Several firms adjusted their valuations after the earnings announcement. Goldman Sachs raised its price target to $398, citing a notable increase in credit card fees as a factor supporting the revision. BMO Capital lifted its target to $400 and pointed to Marriott’s optimistic 2026 outlook alongside better-than-expected net unit growth. Barclays set a new target of $356, noting the earnings report and a surprise increase in the royalty rate from Marriott’s co-branded credit card program. Bank of America Securities raised its target to $395, referencing the company’s earnings beat, while Stifel moved its target to $333, highlighting the company’s impressive EBITDA results.

The facts reported here are limited to the insider transaction and the company’s disclosed financial and analyst responses. The sale by Reiss and the subsequent analyst actions are presented as reported, without commentary on intent or further implications.

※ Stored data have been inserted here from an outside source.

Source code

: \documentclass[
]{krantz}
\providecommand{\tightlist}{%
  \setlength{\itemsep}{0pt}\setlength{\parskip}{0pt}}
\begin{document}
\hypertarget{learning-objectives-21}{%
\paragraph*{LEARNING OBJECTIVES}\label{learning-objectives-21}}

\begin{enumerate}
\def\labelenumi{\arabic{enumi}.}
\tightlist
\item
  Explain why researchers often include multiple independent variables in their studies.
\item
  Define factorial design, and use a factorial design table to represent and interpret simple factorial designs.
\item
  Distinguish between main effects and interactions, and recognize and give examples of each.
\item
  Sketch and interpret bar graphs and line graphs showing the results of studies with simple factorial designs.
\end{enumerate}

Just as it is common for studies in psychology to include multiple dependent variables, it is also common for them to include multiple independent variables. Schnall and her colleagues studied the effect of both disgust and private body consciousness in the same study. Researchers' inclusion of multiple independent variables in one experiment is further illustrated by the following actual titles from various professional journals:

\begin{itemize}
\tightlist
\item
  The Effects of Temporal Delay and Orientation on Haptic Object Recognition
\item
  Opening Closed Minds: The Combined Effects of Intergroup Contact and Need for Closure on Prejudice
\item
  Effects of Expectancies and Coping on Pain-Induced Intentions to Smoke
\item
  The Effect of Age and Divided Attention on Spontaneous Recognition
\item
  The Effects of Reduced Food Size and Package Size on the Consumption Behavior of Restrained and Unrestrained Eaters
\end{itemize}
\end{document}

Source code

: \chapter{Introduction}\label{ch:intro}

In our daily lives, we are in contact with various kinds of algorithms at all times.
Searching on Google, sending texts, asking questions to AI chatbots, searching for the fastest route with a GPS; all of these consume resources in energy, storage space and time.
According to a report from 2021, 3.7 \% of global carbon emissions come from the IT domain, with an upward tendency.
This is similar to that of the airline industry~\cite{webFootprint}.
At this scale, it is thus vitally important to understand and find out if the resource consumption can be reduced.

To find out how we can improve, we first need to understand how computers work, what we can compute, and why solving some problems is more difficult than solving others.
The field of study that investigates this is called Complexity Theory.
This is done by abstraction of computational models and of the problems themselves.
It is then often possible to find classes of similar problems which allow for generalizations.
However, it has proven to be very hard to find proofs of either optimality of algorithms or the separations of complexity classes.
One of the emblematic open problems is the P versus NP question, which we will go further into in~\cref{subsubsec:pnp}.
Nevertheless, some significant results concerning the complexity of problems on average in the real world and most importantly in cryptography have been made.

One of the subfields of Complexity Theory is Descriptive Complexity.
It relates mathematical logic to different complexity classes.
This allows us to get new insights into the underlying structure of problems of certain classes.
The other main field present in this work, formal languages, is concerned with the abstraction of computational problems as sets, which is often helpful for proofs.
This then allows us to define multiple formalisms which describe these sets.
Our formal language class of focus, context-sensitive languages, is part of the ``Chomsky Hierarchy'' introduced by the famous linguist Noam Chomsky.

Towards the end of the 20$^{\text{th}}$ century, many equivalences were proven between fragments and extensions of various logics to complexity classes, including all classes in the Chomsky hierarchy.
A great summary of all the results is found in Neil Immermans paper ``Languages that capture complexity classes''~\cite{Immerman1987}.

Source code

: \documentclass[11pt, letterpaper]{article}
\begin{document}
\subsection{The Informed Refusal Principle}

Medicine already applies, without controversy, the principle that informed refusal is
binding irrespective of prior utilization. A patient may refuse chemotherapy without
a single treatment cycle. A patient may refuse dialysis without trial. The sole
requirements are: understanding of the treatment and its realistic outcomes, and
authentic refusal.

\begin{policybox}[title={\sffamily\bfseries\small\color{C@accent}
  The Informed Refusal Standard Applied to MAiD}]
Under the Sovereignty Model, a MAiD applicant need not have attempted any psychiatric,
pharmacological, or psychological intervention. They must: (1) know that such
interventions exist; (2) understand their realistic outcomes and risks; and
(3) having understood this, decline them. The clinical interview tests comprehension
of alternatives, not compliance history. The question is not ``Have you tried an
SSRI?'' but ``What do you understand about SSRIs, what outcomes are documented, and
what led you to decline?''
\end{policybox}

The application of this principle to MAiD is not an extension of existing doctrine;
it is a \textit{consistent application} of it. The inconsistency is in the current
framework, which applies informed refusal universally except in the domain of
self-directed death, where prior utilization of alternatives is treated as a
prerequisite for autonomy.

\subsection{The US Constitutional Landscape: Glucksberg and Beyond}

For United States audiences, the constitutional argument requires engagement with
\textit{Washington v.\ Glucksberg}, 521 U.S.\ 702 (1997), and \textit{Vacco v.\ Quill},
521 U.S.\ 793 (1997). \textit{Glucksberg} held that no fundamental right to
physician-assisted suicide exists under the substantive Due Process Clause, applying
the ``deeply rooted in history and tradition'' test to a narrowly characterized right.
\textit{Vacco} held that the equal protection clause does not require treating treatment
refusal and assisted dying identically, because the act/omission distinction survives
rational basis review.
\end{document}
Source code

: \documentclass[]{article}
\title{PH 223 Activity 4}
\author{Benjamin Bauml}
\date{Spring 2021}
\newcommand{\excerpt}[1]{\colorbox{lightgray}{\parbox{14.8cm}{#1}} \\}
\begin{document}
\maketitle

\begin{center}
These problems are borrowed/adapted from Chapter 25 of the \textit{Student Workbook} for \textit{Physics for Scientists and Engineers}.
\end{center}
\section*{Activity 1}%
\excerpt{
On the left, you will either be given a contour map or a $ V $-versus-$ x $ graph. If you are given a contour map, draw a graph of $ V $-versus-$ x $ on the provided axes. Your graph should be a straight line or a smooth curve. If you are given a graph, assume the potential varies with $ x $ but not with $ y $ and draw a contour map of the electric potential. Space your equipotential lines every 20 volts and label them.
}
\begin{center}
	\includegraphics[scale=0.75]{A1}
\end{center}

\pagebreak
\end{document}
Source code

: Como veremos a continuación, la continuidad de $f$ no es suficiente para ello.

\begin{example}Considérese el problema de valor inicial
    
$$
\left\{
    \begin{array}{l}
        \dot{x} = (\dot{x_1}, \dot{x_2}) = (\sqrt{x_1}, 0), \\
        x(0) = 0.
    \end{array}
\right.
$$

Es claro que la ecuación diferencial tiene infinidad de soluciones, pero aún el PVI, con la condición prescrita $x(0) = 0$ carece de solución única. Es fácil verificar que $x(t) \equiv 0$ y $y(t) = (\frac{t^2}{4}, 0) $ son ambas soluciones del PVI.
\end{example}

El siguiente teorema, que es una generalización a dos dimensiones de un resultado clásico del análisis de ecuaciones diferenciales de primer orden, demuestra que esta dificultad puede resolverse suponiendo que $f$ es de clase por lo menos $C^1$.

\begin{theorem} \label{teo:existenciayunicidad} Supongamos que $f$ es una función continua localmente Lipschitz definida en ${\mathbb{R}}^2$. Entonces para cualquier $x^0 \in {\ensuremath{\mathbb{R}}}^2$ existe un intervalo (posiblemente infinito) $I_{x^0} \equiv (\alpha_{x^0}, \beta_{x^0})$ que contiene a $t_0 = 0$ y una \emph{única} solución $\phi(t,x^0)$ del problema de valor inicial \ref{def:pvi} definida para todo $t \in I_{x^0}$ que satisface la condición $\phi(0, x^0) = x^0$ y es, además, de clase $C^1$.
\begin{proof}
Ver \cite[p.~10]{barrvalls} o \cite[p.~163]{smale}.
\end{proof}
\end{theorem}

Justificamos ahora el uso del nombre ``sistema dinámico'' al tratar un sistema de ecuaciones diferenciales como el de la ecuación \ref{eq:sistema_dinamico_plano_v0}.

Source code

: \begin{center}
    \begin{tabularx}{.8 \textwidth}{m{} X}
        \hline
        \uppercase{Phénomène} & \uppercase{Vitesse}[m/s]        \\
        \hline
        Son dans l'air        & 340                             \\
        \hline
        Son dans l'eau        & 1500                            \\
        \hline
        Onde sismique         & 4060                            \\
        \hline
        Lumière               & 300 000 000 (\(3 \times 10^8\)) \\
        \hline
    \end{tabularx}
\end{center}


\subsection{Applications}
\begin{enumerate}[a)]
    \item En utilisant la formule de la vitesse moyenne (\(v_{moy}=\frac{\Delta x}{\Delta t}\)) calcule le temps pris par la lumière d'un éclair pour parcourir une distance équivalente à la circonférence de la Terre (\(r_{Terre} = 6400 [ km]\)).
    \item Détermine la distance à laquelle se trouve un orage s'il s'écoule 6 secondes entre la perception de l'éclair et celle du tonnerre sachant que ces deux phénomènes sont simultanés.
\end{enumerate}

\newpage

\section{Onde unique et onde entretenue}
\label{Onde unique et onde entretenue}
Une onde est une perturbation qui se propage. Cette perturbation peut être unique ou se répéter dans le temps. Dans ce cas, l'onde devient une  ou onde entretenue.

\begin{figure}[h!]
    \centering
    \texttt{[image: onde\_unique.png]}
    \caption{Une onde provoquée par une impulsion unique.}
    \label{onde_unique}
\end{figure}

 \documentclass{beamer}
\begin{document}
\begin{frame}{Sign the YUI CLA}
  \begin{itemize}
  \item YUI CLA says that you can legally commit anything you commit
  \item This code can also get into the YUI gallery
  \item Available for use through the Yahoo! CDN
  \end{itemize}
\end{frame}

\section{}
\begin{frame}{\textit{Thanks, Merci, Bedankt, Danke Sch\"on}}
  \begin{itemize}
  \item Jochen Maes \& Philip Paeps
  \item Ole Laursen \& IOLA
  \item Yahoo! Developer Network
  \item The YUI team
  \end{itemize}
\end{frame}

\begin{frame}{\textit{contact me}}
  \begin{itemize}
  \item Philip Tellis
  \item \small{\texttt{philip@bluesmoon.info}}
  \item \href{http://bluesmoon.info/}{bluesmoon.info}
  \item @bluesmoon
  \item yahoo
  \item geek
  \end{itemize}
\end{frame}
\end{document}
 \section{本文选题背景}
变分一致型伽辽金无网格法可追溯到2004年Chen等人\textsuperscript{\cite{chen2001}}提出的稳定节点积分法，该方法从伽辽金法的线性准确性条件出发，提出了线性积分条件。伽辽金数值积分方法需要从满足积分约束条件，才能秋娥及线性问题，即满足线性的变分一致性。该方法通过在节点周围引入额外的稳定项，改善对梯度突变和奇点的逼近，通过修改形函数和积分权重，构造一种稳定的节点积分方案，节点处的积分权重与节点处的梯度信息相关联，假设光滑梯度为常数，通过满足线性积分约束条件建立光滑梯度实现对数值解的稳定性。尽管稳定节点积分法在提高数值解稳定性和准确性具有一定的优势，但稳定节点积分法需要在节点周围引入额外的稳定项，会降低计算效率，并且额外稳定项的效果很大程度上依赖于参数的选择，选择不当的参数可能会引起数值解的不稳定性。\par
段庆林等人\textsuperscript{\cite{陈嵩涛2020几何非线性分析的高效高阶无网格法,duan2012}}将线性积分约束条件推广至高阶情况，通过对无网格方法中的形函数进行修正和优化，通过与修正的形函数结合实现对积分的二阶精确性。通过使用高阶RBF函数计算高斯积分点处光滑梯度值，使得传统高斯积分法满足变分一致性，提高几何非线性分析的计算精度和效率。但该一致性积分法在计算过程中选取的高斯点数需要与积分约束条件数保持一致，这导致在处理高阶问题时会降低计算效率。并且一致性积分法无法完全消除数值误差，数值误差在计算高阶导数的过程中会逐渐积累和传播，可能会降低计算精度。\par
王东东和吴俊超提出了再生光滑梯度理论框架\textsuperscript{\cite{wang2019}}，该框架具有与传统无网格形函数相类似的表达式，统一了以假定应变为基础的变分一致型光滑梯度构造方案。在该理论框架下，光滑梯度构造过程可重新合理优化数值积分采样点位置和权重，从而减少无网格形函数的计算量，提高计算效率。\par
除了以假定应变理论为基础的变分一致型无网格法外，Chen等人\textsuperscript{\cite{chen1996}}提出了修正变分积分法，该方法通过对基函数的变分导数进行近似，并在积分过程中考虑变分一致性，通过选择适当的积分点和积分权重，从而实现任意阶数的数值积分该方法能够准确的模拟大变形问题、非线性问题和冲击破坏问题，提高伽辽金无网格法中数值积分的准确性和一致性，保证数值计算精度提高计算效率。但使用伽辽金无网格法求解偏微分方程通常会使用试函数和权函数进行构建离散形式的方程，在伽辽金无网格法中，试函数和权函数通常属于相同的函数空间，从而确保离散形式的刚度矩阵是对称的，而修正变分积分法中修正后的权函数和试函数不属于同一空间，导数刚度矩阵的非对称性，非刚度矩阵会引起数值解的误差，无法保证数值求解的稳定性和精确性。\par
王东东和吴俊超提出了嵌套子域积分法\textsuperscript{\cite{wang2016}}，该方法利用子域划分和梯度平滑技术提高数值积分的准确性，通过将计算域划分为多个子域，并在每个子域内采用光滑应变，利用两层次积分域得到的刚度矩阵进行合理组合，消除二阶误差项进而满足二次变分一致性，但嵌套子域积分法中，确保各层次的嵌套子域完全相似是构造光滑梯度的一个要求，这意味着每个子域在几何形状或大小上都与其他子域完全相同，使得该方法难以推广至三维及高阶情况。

Summary of key developments

  • Insider transaction: Rena Hozore Reiss sold 2,512 shares of Marriott Class A common stock at $357.00 per share on February 13, 2026, for a total of $896,784.
  • Post-transaction holdings: Reiss retains 33,487 Class A shares and 6,359 Restricted Stock Units.
  • Company performance and analyst reaction: Marriott reported Q4 EBITDA of $1,402 million, topping the Street estimate and prompting multiple analyst price-target increases.

Contextual notes

The reporting on earnings and analyst target changes included specific drivers cited by firms: Goldman Sachs referenced a boost in credit card fees; BMO Capital pointed to a favorable 2026 outlook and stronger net unit growth; Barclays highlighted both the earnings result and an unexpected rise in the royalty rate tied to Marriott’s co-branded credit card program. BofA Securities and Stifel likewise raised targets in response to the earnings beat and EBITDA strength.


Key points

  • Insider activity - A senior legal executive sold shares, reducing her direct holdings while retaining significant equity and restricted stock units. Sector impact: corporate governance and equities.
  • Earnings beat - Marriott’s Q4 EBITDA exceeded expectations, prompting several analyst target increases. Sector impact: hospitality and broader consumer discretionary markets.
  • Analyst revisions - Multiple brokerages raised price targets, citing factors such as higher credit card fee income, improved unit growth, and a higher royalty rate from the co-branded card program. Sector impact: financial services exposure through co-branded credit arrangements and hotel franchising economics.

Risks and uncertainties

  • Insider sales can be interpreted in multiple ways; the reported transaction provides no explicit rationale. Sector impact: investor sentiment in equities.
  • Analyst target changes reflect forward-looking assessments that may be revised again; the article records current targets without projecting future revisions. Sector impact: capital markets and equity valuation.
  • The reported royalty-rate change from the co-branded credit card program is noted as a surprise by at least one firm; the long-term implications of that change are not specified in the reported material. Sector impact: financial partnerships and revenue streams tied to loyalty and credit programs.

Risks

  • The insider sale is reported without explanation; investor interpretation could vary and affect sentiment in the equities market.
  • Analyst price-target changes are forward-looking and may be revised again, introducing uncertainty for investors in hospitality and related sectors.
  • The unexpected increase in the royalty rate from the co-branded credit card program is noted but lacks detail on long-term impacts to Marriott’s revenue composition.